Todos encontram-se interditados pela Defesa Civil. Ou seja, dos cinco sobrados, apenas
dois se mantêm de pé. Desses, um alugado desde 2012 sediando o tradicional restaurante
Angu do Gomes e outro, outrora ocupado irregularmente como casa de cômodos, hoje
também abriga um restaurante.
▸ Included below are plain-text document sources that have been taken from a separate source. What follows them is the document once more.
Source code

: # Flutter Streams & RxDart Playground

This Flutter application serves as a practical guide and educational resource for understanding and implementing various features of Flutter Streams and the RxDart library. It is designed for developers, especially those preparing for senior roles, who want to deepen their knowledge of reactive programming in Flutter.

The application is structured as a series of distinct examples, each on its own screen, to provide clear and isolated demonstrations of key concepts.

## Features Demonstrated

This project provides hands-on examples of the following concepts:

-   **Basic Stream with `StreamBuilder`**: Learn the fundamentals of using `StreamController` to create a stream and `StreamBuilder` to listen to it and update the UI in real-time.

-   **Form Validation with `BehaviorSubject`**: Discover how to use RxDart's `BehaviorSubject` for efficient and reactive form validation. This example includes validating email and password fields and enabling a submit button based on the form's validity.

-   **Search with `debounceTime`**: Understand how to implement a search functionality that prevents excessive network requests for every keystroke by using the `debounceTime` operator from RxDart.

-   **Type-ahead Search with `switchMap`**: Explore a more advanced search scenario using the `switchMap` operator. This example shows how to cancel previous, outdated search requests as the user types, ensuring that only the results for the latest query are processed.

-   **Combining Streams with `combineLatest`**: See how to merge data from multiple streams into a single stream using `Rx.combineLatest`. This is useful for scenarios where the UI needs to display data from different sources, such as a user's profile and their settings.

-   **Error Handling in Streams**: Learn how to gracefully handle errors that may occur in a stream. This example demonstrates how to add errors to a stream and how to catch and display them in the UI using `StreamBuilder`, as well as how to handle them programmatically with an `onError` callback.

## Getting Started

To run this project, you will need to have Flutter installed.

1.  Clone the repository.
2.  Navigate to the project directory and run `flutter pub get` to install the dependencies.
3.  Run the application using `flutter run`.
Os imóveis fazem parte de um conjunto de edificações
pertencentes à VOT – Venerável Ordem Terceira – irmandade católica proprietária de
cerca de 400 terrenos e prédios na região central da cidade, envolvida numa soma de
dívidas e que praticamente se absteve dos cuidados de seus imóveis, propiciando a
precariedade e o abandono das edificações.
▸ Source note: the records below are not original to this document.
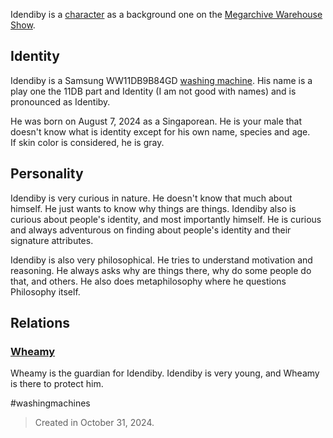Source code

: Idendiby is a [character](Characters.md) as a background one on the [Megarchive Warehouse Show](Megarchive%20Warehouse%20Show.md).

## Identity

Idendiby is a Samsung WW11DB9B84GD [washing machine](Washing%20Machines.md). His name is a play one the 11DB part and Identity (I am not good with names) and is pronounced as Identiby.

He was born on August 7, 2024 as a Singaporean. He is your male that doesn't know what is identity except for his own name, species and age.  
If skin color is considered, he is gray.

## Personality
Idendiby is very curious in nature. He doesn't know that much about himself. He just wants to know why things are things. Idendiby also is curious about people's identity, and most importantly himself. He is curious and always adventurous on finding about people's identity and their signature attributes.

Idendiby is also very philosophical. He tries to understand motivation and reasoning. He always asks why are things there, why do some people do that, and others. He also does metaphilosophy where he questions Philosophy itself.

## Relations

### [Wheamy](Wheamy.md)
Wheamy is the guardian for Idendiby. Idendiby is very young, and Wheamy is there to protect him.


#washingmachines


> Created in October 31, 2024.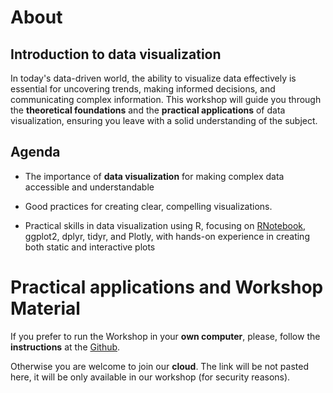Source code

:# About

## Introduction to data visualization

In today's data-driven world, the ability to visualize data effectively is essential for uncovering trends, making informed decisions, and communicating complex information. This workshop will guide you through the **theoretical foundations** and the **practical applications** of data visualization, ensuring you leave with a solid understanding of the subject.


## Agenda

- The importance of **data visualization** for making complex data accessible and understandable

- Good practices for creating clear, compelling visualizations.

- Practical skills in data visualization using R, focusing on [RNotebook](https://rmarkdown.rstudio.com/lesson-10.html), ggplot2, dplyr, tidyr, and Plotly, with hands-on experience in creating both static and interactive plots

# Practical applications and Workshop Material

If you prefer to run the Workshop in your **own computer**, please, follow the **instructions** at the [Github](https://github.com/biosustain/dsp_workshop_datavizR).

Otherwise you are welcome to join our **cloud**. The link will be not pasted here, it will be only available in our workshop (for security reasons).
O conjunto está localizado na região conhecida como Pequena África (CORRÊA, 2016),
sítio do Quilombo Urbano da Pedra do Sal – reconhecido pela Fundação Cultural
Palmares (nº de processo: 54180.001957/2005-44, Portaria nº02/2006,) e decretado
Patrimônio Imaterial pelo IRPH – Instituto Rio Patrimônio da Humanidade – em 2018, e
encontra-se em processo de demarcação pelos órgãos competentes, mas descendentes dos
escravizados ainda lutam na justiça pelo direito à propriedade dos imóveis do sítio.
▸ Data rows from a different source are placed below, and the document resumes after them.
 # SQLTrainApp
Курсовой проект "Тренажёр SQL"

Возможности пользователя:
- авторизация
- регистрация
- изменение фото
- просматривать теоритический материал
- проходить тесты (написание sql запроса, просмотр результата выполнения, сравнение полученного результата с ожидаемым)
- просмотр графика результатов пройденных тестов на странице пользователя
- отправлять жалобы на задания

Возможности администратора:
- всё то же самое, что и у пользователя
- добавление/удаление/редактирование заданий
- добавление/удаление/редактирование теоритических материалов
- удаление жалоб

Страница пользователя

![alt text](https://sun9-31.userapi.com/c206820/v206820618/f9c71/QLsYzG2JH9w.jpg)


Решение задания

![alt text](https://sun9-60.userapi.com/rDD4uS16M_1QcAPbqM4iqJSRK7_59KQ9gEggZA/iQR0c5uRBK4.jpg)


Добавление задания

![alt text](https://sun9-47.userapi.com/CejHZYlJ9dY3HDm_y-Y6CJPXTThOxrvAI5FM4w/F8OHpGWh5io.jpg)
A poucos metros, se localiza o marco histórico da Pedra do Sal. Tombada pelo INEPAC
– Instituto Estadual do Patrimônio Cultural - em 1984, é um testemunho da africanidade
brasileira. Lá se instalaram os primeiros negros que chegavam cativos, pelo Cais do
Valongo, ou os que chegavam tão debilitados e por isso desvalorizados, que eram
largados ali. Desta forma, uma grande comunidade negra se formou no bairro da Saúde.
A evolução da área
O bairro da Saúde, assim como os demais bairros do entorno, guardava as operações
portuárias, como o desembarque e armazenamento de mercadorias, mas também as
atividades de uma cidade escravocrata. Além de receber os cativos, abrigava
equipamentos urbanos como a forca. Ocupações que estigmatizaram o bairro por muitos
anos, provocando seu abandono.
Em 1831 o mercado de escravos fora desativado e a Saúde passou a ter sua orla repleta
de trapiches. No início dos anos 1900, na Reforma Pereira Passos, a região ganhou o
formato atual (Figura 2). A antiga orla fora aterrada e o novo porto construído. Com o
destaque nacional do Porto de Santos e o governo local voltando-se em direção à Zona
Sul, a Região Portuária perde sua vitalidade de polo econômico urbano.
Figura 2: Evolução urbana da área. A área circulada representa o Largo da Prainha, enquanto a área tracejada a poligonal proposta.
Fonte: MATTOS, Guilherme Meirelles Mesquita de. Desenhando a História Urbana do Rio - A Evolução da Forma Urbana do
Centro da Cidade do Rio de Janeiro. Trabalho Final de Graduação. Niterói, Edição Revisada (2011, p. 16, 26, 36, 51, 64 e 79)
Edições gráficas realizadas pela autora.
A área ficou esquecida por anos e o Morro da Conceição se tornou uma espécie de ilha.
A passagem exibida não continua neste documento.